Mas eu afasto-o e salto para fora do carro. Não agüentava mais que as coisas estivessem tão próximas. Empurro uma cancela, entro, existências leves formam salto e empoleiram-se nos cumes. Agora percebo, vejo onde estou: no jardim. Deixo-me cair num banco entre os grandes troncos negros, entre as mãos negras e nodosas que se erguem para o céu. Uma árvore raspa a terra por baixo dos meus pés com uma unha negra. Gostava tanto de me abandonar, de me esquecer de mim, de dormir. Mas não posso, sufoco: a existência penetra em mim por todos os lados, pelos olhos, pelo nariz, pela boca... E bruscamente, num repente, rasga-se o véu; compreendi, vi.

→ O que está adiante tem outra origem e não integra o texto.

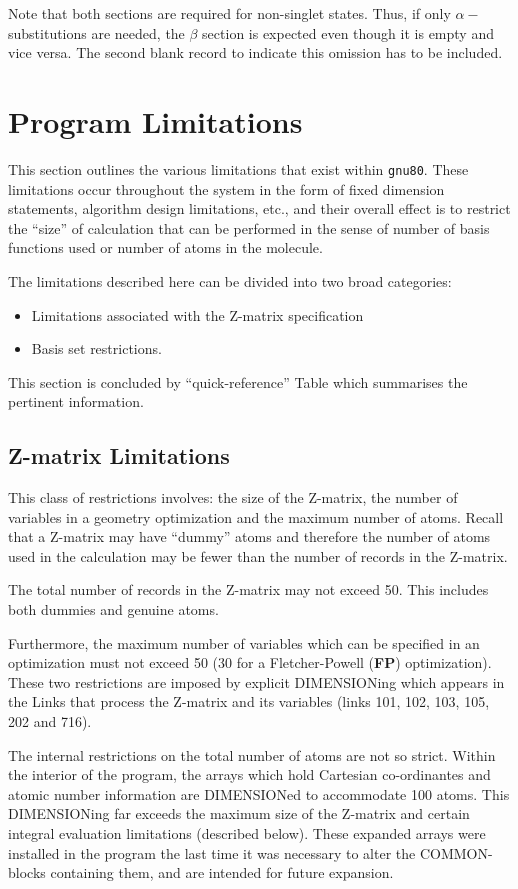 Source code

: Note that both sections are required for non-singlet states. Thus,
if only $\alpha-$ substitutions are needed, the $\beta$ section is expected
even though it is empty and vice versa. The second blank record to
indicate this omission has to be included.
\section{\sf Program Limitations}
\label{limit}
This section outlines the various limitations
that exist within {\tt gnu80}.  These limitations occur throughout the
system in the form of fixed dimension statements, algorithm design
limitations, etc., and their overall effect is 
to restrict the ``size'' of
calculation that can be performed in the sense of number of
basis functions used or number of atoms in the molecule.

The limitations described here can be divided into two broad categories:
\begin{itemize}
\item Limitations associated with the Z-matrix specification 
\item Basis
set restrictions.  
\end{itemize}
This section is concluded by
``quick-reference''  Table which summarises the
pertinent information.
\subsection{\sf Z-matrix Limitations}
This class of restrictions involves: the size of the Z-matrix, the number
of variables in a geometry optimization and the maximum number of atoms.
Recall that a Z-matrix may have ``dummy'' atoms and 
therefore the number of
atoms used in the calculation may be fewer than the number of records in the
Z-matrix.  

The total number of records in the Z-matrix may not exceed 50.
This includes both dummies and genuine atoms.  

Furthermore, the maximum
number of variables which can be specified in an optimization must not exceed
50 (30 for a Fletcher-Powell ({\bf FP}) optimization).  
These two restrictions are imposed
by explicit DIMENSIONing which appears in the Links that process the Z-matrix
and its variables (links 101, 102, 103, 105, 202 and 716).

The internal restrictions on the total number of atoms are not so strict.
Within the interior of the program, the arrays which hold
Cartesian co-ordinantes and atomic number information are DIMENSIONed to
accommodate 100 atoms.  This DIMENSIONing far exceeds the maximum size
of the Z-matrix and certain integral evaluation limitations (described below).
These expanded arrays were installed in the program the last time it was
necessary to alter the COMMON-blocks containing them, and are intended for
future expansion.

Não posso dizer que me sinta aliviado nem contente; pelo contrário, estou esmagado. Somente, atingi o meu fito: sei o que queria saber; compreendi finalmente tudo o que me vem sucedendo desde o início de Janeiro. A indigestão de ser não me abandonou, e não creio que me abandone tão cedo; mas deixei de sofrer com ela, não se trata já duma doença nem dum acesso passageiro: o Hades Sou Eu.

Estava então há um certo tempo no jardim. A raiz do castanheiro mergulhava na terra, mesmo por baixo do meu banco. Não me lembrava, porém, que era uma raiz. As palavras tinham-se evaporado, e, com elas, o significado das coisas, os seus modos de emprego, os pálidos pontos de referência que os homens lhes traçaram à superfície. Estava sentado, um pouco curvado, cabisbaixo, sozinho em frente daquela massa negra e nodosa, completamente em bruto e que metia medo. E depois tive aquela iluminação. Fiquei sem respiração. Nunca, antes destes últimos dias. Eu tinha pressentido o que queria dizer “existir”. Era como os outros, como os que passeiam à beira-mar nos seus trajos de Primavera. Dizia, como eles: “O mar é verde: aquele ponto branco, acolá, é uma gaivota”; mas não sentia que essas coisas existiam, que a gaivota era uma “gaivota existente”; geralmente a existência esconde-se. Está presente à nossa volta, em nós, somos nós; não se podem dizer duas palavras sem falar dela, e afinal não lhe tocamos. Quando eu julgava pensar nela, é de crer que não pensava em nada, tinha a cabeça vazia, ou quando muito uma palavra na cabeça, a palavra “ser”. Ou então pensava... Como dizer? Pensava na filiação; dizia para comigo que o mar pertencia à classe dos objetos verdes, ou que o verde fazia parte das qualidades do mar. Mesmo quando olhava para as coisas, estava a cem léguas de sonhar que elas existiam: as coisas apareciam-me como um cenário. Pegava nelas, elas serviam-me de utensílios, previa-lhes a resistência. Mas tudo isso se passava à superfície. Se me tivessem perguntado o que era a existência, teria respondido de boa fé que não era nada, que era apenas uma forma vazia que vinha juntar-se às coisas por fora, sem lhes modificar em nada a sua natureza. E depois sucedeu aquilo: de repente, ali estava, ali estava, era claro como a água: a existência dera-se subitamente a conhecer. Perdera o seu aspecto inofensivo de categoria abstrata: era a própria massa das coisas; aquela raiz estava amassada em existência. Ou antes, a raiz, o gradeamento do jardim, o banco, a relva rala do tabuleiro, tudo se tinha evaporado: a diversidade das coisas, a sua individualidade, já não era mais que uma aparência, um verniz. Esse verniz derretera-se; restavam massas monstruosas e moles, em desordem - nuas, duma medonha e obscena nudez.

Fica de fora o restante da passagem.